If you find the sentence above irritating then we have something in common. I'm of the opinion that technology and laziness are having a detrimental effect on the natural evolution of the English language and as a result the meanings of words and phrases are changing so much that what we write and speak don't even make sense if analysed. This is happening all the faster with the 'help' of social interactive websites, message forums and texting. It also irritates me when words are too readily added to the English dictionary. It's my understanding that new words, or new meanings for older words, can be added if they are published when the new meaning is obviously apparent (but don't quote me - ha ha pun intended). In this age of immediate and overwhelming information overload, I think the criterion should be changed so that words aren't included until in widespread general use, as would have been the case in the past. These days, words are added to the dictionary that many people have never heard and they only become well known and well used BECAUSE they are in the dictionary - that seems completely contradictory to me.
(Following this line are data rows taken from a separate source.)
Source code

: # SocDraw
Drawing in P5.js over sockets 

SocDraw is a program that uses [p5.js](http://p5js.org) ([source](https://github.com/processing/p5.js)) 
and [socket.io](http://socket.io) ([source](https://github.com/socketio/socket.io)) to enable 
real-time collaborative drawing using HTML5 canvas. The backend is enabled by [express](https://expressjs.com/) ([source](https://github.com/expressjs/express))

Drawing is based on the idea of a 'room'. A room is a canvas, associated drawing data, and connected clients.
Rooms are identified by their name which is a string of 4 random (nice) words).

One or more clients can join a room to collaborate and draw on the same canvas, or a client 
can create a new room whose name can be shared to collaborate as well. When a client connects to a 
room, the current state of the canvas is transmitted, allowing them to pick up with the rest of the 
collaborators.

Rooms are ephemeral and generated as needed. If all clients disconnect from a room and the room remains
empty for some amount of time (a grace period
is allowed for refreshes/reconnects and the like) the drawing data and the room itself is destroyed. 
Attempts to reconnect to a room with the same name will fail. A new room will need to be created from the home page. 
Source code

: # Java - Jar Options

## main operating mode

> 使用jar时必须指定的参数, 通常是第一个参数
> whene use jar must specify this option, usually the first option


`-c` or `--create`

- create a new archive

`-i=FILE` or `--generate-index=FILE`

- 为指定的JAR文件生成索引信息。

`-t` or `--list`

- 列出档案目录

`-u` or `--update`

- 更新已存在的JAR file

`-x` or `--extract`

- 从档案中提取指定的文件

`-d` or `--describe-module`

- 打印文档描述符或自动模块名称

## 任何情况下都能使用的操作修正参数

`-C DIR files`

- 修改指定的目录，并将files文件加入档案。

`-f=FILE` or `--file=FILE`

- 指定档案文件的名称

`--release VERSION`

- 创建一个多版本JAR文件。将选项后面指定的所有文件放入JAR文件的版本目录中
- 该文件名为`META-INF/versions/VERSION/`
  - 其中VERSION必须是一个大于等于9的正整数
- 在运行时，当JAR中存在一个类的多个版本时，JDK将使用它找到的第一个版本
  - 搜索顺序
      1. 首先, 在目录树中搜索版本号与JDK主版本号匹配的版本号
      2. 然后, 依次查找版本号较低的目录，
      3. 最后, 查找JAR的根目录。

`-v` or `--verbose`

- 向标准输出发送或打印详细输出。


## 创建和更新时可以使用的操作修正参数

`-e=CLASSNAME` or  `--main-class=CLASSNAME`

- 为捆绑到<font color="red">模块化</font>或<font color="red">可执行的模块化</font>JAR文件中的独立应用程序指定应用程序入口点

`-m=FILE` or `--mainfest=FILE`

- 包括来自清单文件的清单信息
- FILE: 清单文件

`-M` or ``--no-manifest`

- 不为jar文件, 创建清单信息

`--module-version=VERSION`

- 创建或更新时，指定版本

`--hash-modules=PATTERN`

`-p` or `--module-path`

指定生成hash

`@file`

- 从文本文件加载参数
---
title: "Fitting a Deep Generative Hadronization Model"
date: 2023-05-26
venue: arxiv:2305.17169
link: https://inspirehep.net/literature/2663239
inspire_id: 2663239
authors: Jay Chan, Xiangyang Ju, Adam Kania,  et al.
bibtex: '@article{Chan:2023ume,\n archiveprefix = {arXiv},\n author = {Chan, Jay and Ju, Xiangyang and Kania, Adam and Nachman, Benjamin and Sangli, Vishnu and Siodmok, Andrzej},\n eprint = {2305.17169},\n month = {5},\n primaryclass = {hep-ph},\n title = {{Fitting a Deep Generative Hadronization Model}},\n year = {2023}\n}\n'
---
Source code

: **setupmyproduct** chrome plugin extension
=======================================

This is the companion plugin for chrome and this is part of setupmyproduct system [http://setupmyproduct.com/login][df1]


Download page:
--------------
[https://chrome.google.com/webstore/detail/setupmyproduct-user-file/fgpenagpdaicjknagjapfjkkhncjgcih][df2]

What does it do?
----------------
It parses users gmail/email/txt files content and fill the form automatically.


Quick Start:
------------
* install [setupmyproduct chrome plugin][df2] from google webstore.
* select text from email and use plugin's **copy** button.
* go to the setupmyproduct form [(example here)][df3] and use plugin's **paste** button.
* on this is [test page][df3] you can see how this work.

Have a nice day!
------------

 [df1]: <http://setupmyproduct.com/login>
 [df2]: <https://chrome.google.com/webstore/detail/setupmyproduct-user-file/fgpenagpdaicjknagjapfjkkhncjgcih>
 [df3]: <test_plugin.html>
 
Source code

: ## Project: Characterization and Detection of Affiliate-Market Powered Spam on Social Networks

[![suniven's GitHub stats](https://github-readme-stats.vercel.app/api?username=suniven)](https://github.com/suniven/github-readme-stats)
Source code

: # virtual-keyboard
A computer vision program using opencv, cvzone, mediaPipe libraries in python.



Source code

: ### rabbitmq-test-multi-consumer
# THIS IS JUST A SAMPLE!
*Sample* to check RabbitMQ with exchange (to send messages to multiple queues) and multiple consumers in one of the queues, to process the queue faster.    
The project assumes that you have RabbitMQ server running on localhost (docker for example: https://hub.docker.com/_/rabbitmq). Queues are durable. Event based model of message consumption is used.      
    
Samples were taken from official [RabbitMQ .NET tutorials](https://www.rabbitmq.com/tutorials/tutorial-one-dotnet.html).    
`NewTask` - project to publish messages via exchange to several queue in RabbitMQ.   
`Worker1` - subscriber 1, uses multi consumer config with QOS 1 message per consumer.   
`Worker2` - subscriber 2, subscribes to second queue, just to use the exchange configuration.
I love reading and will read novels (modern and classic), non-fiction, magazines and newspapers as often as I can (after I've found time for stitching so not very often!). I usually have on-the-go a book on my bedside table and one at work to read while eating my lunch and usually take a couple on holiday too.
When reading classic literature from around the turn of the 20th Century, I'm always amazed at how long-winded and convoluted the descriptions of feelings and situations are, and how the characters state their case in such a round-about way. I enjoy reading novels written back then and having to decipher what the author means, even to the extent of having to re-read a sentence several times. I find it fascinating that social strictures were such that they had no choice but to go "round the houses" to arrive at what they really meant. Many words can be found in these novels that had different meanings at the time they were written from now. The word "awful" for example meant exactly what it says - "full of awe" and not as more commonly used today, "terrible or horrible". Other words from those times have been shortened (this is probably where the laziness contributes) such as one I found in Tess of the d'Urbervilles recently. The word was "compeers" and, in its context in the book, I understood the meaning but have not heard it in modern usage, only the shortened "peers". Compeers seems to suit the meaning of the word better.
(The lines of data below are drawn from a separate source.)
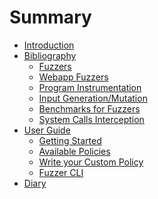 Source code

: # Summary

- [Introduction](./introduction.md)
  <!-- - [Principle](./principle.md) -->
  <!-- - [Guide to fuzz my Tauri app](./guide_fuzz_my_app.md) -->
- [Bibliography](./biblio/biblio.md)
  - [Fuzzers](./biblio/fuzzers.md)
  - [Webapp Fuzzers](./biblio/webapp_fuzzing.md)
  - [Program Instrumentation](./biblio/program_instrumentation.md)
  - [Input Generation/Mutation](./biblio/input_generation_mutation.md)
  - [Benchmarks for Fuzzers](./biblio/benchmarks.md)
  - [System Calls Interception](./biblio/syscall_interception.md)
- [User Guide](./user_guide/intro.md)
  - [Getting Started](./user_guide/getting_started.md)
  - [Available Policies](./user_guide/available_policies.md)
  - [Write your Custom Policy](./user_guide/write_custom_policy.md)
  - [Fuzzer CLI](./user_guide/fuzzer_cli.md)
- [Diary](./diary.md)
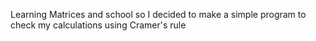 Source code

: Learning Matrices and school so I decided to make a simple program to check my calculations using Cramer's rule

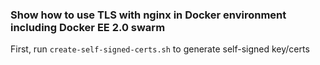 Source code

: ### Show how to use TLS with nginx in Docker environment including Docker EE 2.0 swarm
First, run `create-self-signed-certs.sh` to generate self-signed key/certs
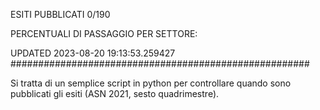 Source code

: ESITI PUBBLICATI 0/190 

PERCENTUALI DI PASSAGGIO PER SETTORE:

UPDATED 2023-08-20 19:13:53.259427
###################################################### 

Si tratta di un semplice script in python per controllare quando sono pubblicati gli esiti (ASN 2021, sesto quadrimestre).

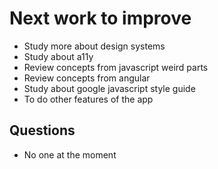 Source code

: # Next work to improve

- Study more about design systems
- Study about a11y
- Review concepts from javascript weird parts
- Review concepts from angular
- Study about google javascript style guide
- To do other features of the app

## Questions

- No one at the moment
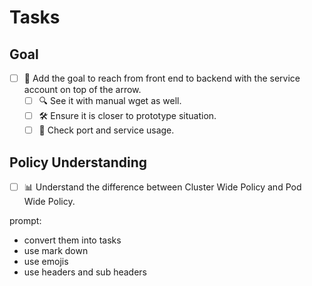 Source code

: # Tasks

## Goal

- [ ] 🚀 Add the goal to reach from front end to backend with the service account on top of the arrow.
    - [ ] 🔍 See it with manual wget as well.
    - [ ] 🛠️ Ensure it is closer to prototype situation.
    - [ ] 🔌 Check port and service usage.

## Policy Understanding

- [ ] 📊 Understand the difference between Cluster Wide Policy and Pod Wide Policy.

prompt:
- convert them into tasks
- use mark down
- use emojis
- use headers and sub headers
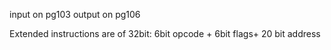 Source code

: input on pg103
output on pg106

Extended instructions are of 32bit:
6bit opcode + 6bit flags+ 20 bit address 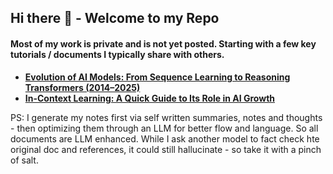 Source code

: ## Hi there 👋 - Welcome to my Repo

#### Most of my work is private and is not yet posted.  Starting with a few key tutorials / documents I typically share with others. 

- [**Evolution of AI Models: From Sequence Learning to Reasoning Transformers (2014–2025)**](./Evolution-of-AI-Models.md)
- [**In-Context Learning: A Quick Guide to Its Role in AI Growth**](./In-Contex-Learning-Intro.md)





PS: I generate my notes first via self written summaries, notes and thoughts - then optimizing them through an LLM for better flow and language.  So  all documents are  LLM enhanced. While I ask another model to fact check hte original doc and references, it could still hallucinate - so take it with a pinch of salt.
I am constantly amazed when intelligent people use 'could/should of' instead of 'could/should have' and don't know (or care about) the difference between 'there', their' and 'they're' or 'your' and 'you're'. This poor grammar is gradually creeping into magazines and websites too. I've yet to see it in books and newspapers. Don't get me wrong, my grammar is not good by any means and I'm unsure of the finer points (I start sentences with 'but' and 'and' and end them with prepositions(Wow, a sentence with 3 ands in a row) and use too many commas) but I think the basic rules should have been, and should still be, a major part of primary learning. I also realise there are many people who have a reason for not understanding the written word as other people do, for example dyslexics, but I don't understand enough about it to know how they perceive words.
A friend and I were talking about what annoyed us about the general use of language today (which partly prompted me to write this post) and she mentioned that her daughter had taken English Language at A' Level. I did English Literature many years ago because Language wasn't available then. A seed has now been planted in my mind, as there's no reason why I couldn't take another A Level now. I will look into what the course covers and see if it inspires me. But now another train of thought comes to me - I won't have the time to do it for a couple of years at least and when I do, what use would I put it to?
Another aspect of language that interests me is idioms and colloquialisms and I have a few books on the subject that I occasionally dip into.
The books above are all ones that I own and have read.
Sorry if this sounds like a rant and I know it's a complete change from my 'normal' post......it's just a bugbear (now where did that word originate from?) of mine and it's good to get it off my chest. I quite enjoyed writing it actually and contemplating the English Language.
Normal service will be resumed shortly!